Geometric Malaise
Views on Geometric Malaise: Causes and Consequences
"The response to the architectural approach is a clear 'no.' The interior architect will not work in this direction because, beyond the legal requirement that stipulates a minimum of 9 square meters with a height of 2.40 meters for a bedroom, the interior architect has ethical considerations. If the framework is not compliant, the form cannot be either. It's a compromise.
The space is confined, which lends it an air of austerity due to its spatial limitations. This is an opportunity to cut corners in the specifications.
So, there's no access to electricity; he will have to make do with this space. He will have to rely on sunlight streaming through the halo, which will also tell him the time, much like a sundial would.
Burdened by this oppression, he feels uncomfortable. He is told he is crazy and needs to be observed. In the process, he loses his privacy, without even knowing if someone is watching him at any given moment.
Now he is faced with a choice: either to strengthen his sense of belonging and conform to the framework or to reject it and define himself in exclusion.
Everything around him serves as a reminder of his condition.
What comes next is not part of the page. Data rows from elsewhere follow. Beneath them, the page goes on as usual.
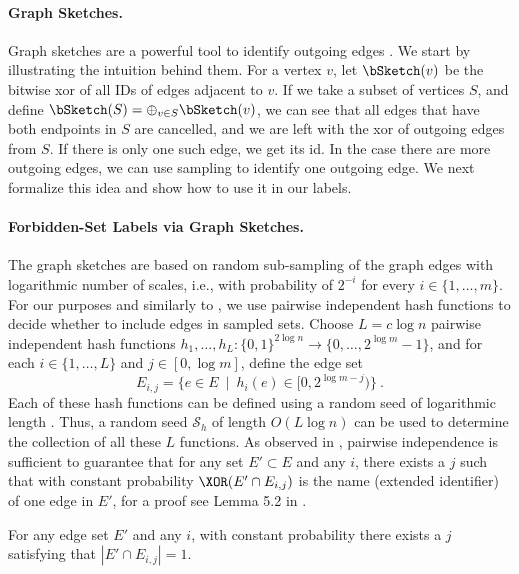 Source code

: \paragraph{Graph Sketches.}
Graph sketches are a powerful tool to identify outgoing edges \cite{kapron2013dynamic,ahn2012analyzing}.  We start by illustrating the intuition behind them. For a vertex $v$, let $\bSketch(v)$ be the bitwise xor of all IDs of edges adjacent to $v$. If we take a subset of vertices $S$, and define  $\bSketch(S) = \oplus_{v \in S} \bSketch(v)$, we can see that all edges that have both endpoints in $S$ are cancelled, and we are left with the xor of outgoing edges from $S$. If there is only one such edge, we get its id. In the case there are more outgoing edges, we can use sampling to identify one outgoing edge. We next formalize this idea and show how to use it in our labels. 

\paragraph{Forbidden-Set Labels via Graph Sketches.} 
The graph sketches are based on random sub-sampling of the graph edges with logarithmic number of scales, i.e., with probability of $2^{-i}$ for every $i \in \{1,\ldots, m\}$. For our purposes and similarly to \cite{DuanConnectivityArxiv16,DuanConnectivitySODA17}, we use pairwise independent hash functions to decide whether to include edges in sampled sets. Choose $L=c\log n$ 
pairwise independent hash functions $h_1, \ldots, h_{L}:\{0,1\}^{2\log n} \to \{0, \ldots, 2^{\log m}-1\}$, and for each $i \in \{1, \ldots, L\}$ and $j \in [0,\log m]$, define the edge set 
$$E_{i,j} =\{ e \in E ~\mid~ h_i(e) \in [0,2^{\log m-j})\}~.$$ 
Each of these hash functions can be defined using a random seed of logarithmic length \cite{TCS-010}. Thus, a 
random seed $\mathcal{S}_h$ of length $O(L \log n)$ can be used to determine the collection of all these $L$ functions. As observed in \cite{DuanConnectivityArxiv16,GibbKKT15}, pairwise independence is sufficient to guarantee that for any set $E' \subset E$ and any $i$, there exists a $j$ such that with constant probability $\XOR(E' \cap E_{i,j})$ is the name (extended identifier) of one edge in $E'$, for a proof see Lemma 5.2 in  \cite{GibbKKT15}.
\begin{lemma}\label{lem:hitting-pairwise}
For any edge set $E'$ and any $i$, with constant probability there exists a $j$ satisfying that $|E' \cap E_{i,j}|=1$.
\end{lemma}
The pattern on his floor covering obsesses him and makes him realize that the remaining space in his room, once the essential furniture is installed, is a cube with sides measuring 2.10 meters, an empty cube in which he is confined.
Without a mirror, he projects himself onto the painting placed on the windowsill and realizes that he can escape this fate. He records his thoughts in his A5 notebook, a format that has the advantage of being portable. After all, why should the format of his notebook be more liberated than he is?
He complies because, deep down, he cannot resign himself to succumbing to discomfort and the boredom caused by the lack of freedom. He is transformed. He walks around his cubic space and meditates."
Call "Vues sur #1" - Winner
At the end of 2019, the ICA launched a call for young architects, interior designers, town planners and landscape architects from the Wallonia-Brussels Federation to express their architectural approach through the virtual spatial design of a space measuring 3m x 2.6m x 2.3 m in height. Five winners were chosen. All the projects were exhibited at the Recyclart Art and Cultural Centre in Brussels, one of the ICA's founding venues, in 2020.
In 2021 in Namur, as part of "L'architecture vous veut du bien", young architecture from Wallonia-Brussels was showcased in a tour of Namur from north to south. The five young architectural offices that won Vues sur #1 were showcased in vacant shop windows in the city center and in cultural venues around Namur.